Plain-text document sources:
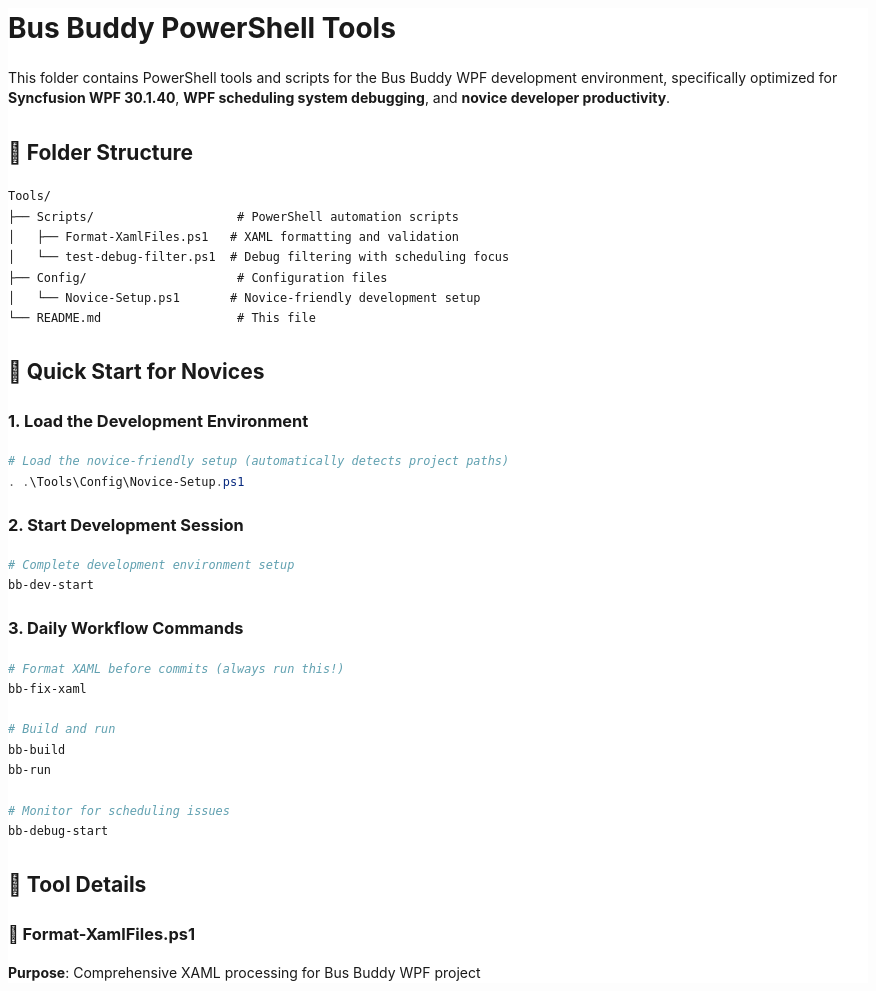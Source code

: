 # Bus Buddy PowerShell Tools

This folder contains PowerShell tools and scripts for the Bus Buddy WPF development environment, specifically optimized for **Syncfusion WPF 30.1.40**, **WPF scheduling system debugging**, and **novice developer productivity**.

## 📁 Folder Structure

```
Tools/
├── Scripts/                    # PowerShell automation scripts
│   ├── Format-XamlFiles.ps1   # XAML formatting and validation
│   └── test-debug-filter.ps1  # Debug filtering with scheduling focus
├── Config/                     # Configuration files
│   └── Novice-Setup.ps1       # Novice-friendly development setup
└── README.md                   # This file
```

## 🚀 Quick Start for Novices

### 1. Load the Development Environment
```powershell
# Load the novice-friendly setup (automatically detects project paths)
. .\Tools\Config\Novice-Setup.ps1
```

### 2. Start Development Session
```powershell
# Complete development environment setup
bb-dev-start
```

### 3. Daily Workflow Commands
```powershell
# Format XAML before commits (always run this!)
bb-fix-xaml

# Build and run
bb-build
bb-run

# Monitor for scheduling issues
bb-debug-start
```

## 🔧 Tool Details

### 📝 Format-XamlFiles.ps1
**Purpose**: Comprehensive XAML processing for Bus Buddy WPF project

# What is being asked:
Respond with the exact lines running from the one that contains "### 📝 Format-XamlFiles.ps1" through the last line of the data above, and no other lines.

# Answer box:
### 📝 Format-XamlFiles.ps1
**Purpose**: Comprehensive XAML processing for Bus Buddy WPF project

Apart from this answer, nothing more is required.